> _PROBLEM TO SOLVE_
Which lines belong in your copy? Those from the start of the data through the line with "[linkedin-url]: https://linkedin.com/in/ruban-gino-singh", exactly as written, without any pictures.
*** Block opens ***
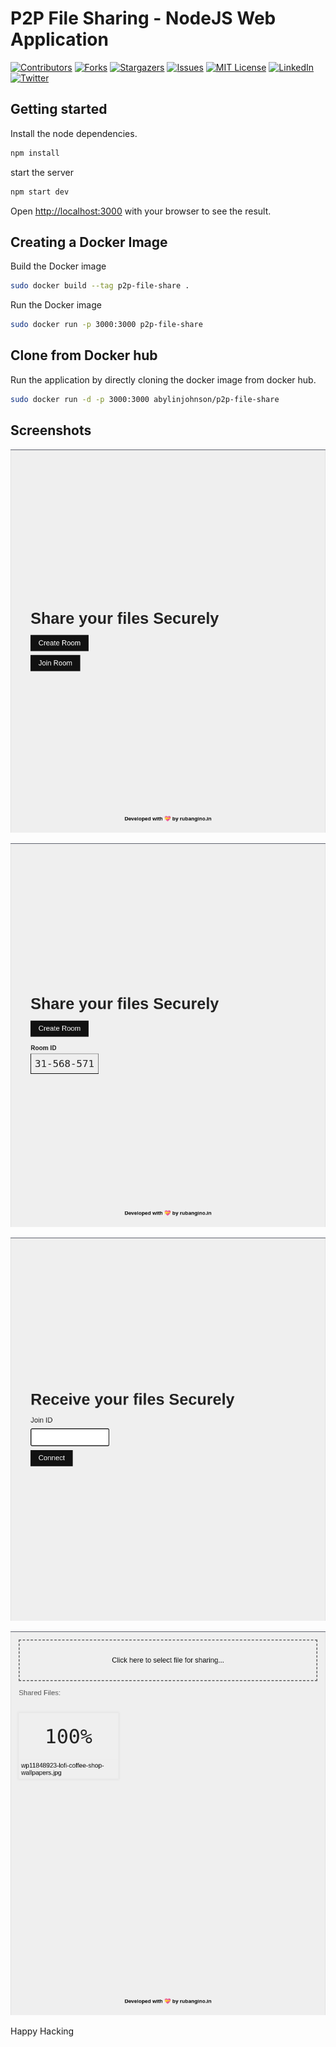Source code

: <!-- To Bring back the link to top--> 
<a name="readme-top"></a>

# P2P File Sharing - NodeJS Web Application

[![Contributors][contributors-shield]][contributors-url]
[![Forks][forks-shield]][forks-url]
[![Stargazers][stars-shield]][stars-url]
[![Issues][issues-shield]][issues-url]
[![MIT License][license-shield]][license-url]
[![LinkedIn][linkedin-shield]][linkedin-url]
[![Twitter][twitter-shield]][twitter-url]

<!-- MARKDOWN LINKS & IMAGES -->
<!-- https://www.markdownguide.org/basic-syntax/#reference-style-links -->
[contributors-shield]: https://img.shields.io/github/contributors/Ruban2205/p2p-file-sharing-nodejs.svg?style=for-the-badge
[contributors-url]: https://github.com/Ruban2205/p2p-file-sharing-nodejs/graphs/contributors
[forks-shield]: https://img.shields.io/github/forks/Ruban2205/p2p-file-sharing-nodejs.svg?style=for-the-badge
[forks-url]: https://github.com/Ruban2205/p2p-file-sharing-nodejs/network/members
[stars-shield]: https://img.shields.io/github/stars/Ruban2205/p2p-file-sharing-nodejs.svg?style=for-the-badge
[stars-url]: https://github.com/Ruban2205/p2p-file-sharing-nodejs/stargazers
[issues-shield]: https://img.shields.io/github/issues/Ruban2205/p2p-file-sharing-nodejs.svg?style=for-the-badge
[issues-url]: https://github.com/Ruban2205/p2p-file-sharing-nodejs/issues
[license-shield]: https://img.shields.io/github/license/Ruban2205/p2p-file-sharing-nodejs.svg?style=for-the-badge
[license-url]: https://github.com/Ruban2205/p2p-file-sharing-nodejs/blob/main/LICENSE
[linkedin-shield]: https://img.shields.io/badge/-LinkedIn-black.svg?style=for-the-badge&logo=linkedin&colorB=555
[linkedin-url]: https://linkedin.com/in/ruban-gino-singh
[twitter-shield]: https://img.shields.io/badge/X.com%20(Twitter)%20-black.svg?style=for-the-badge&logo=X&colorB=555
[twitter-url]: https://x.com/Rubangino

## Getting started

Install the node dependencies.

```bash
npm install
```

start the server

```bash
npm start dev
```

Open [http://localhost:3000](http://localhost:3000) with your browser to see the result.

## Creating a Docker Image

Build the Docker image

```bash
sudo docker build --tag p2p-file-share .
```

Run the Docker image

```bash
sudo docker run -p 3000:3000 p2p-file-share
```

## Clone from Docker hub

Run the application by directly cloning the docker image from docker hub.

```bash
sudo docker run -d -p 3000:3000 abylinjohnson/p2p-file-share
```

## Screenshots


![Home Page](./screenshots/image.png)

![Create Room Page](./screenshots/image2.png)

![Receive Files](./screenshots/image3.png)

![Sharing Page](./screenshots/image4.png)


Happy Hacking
*** Block closes ***
> _ANSWER TO THE PROBLEM_
Source code

: <!-- To Bring back the link to top--> 
<a name="readme-top"></a>

# P2P File Sharing - NodeJS Web Application

[![Contributors][contributors-shield]][contributors-url]
[![Forks][forks-shield]][forks-url]
[![Stargazers][stars-shield]][stars-url]
[![Issues][issues-shield]][issues-url]
[![MIT License][license-shield]][license-url]
[![LinkedIn][linkedin-shield]][linkedin-url]
[![Twitter][twitter-shield]][twitter-url]

<!-- MARKDOWN LINKS & IMAGES -->
<!-- https://www.markdownguide.org/basic-syntax/#reference-style-links -->
[contributors-shield]: https://img.shields.io/github/contributors/Ruban2205/p2p-file-sharing-nodejs.svg?style=for-the-badge
[contributors-url]: https://github.com/Ruban2205/p2p-file-sharing-nodejs/graphs/contributors
[forks-shield]: https://img.shields.io/github/forks/Ruban2205/p2p-file-sharing-nodejs.svg?style=for-the-badge
[forks-url]: https://github.com/Ruban2205/p2p-file-sharing-nodejs/network/members
[stars-shield]: https://img.shields.io/github/stars/Ruban2205/p2p-file-sharing-nodejs.svg?style=for-the-badge
[stars-url]: https://github.com/Ruban2205/p2p-file-sharing-nodejs/stargazers
[issues-shield]: https://img.shields.io/github/issues/Ruban2205/p2p-file-sharing-nodejs.svg?style=for-the-badge
[issues-url]: https://github.com/Ruban2205/p2p-file-sharing-nodejs/issues
[license-shield]: https://img.shields.io/github/license/Ruban2205/p2p-file-sharing-nodejs.svg?style=for-the-badge
[license-url]: https://github.com/Ruban2205/p2p-file-sharing-nodejs/blob/main/LICENSE
[linkedin-shield]: https://img.shields.io/badge/-LinkedIn-black.svg?style=for-the-badge&logo=linkedin&colorB=555
[linkedin-url]: https://linkedin.com/in/ruban-gino-singh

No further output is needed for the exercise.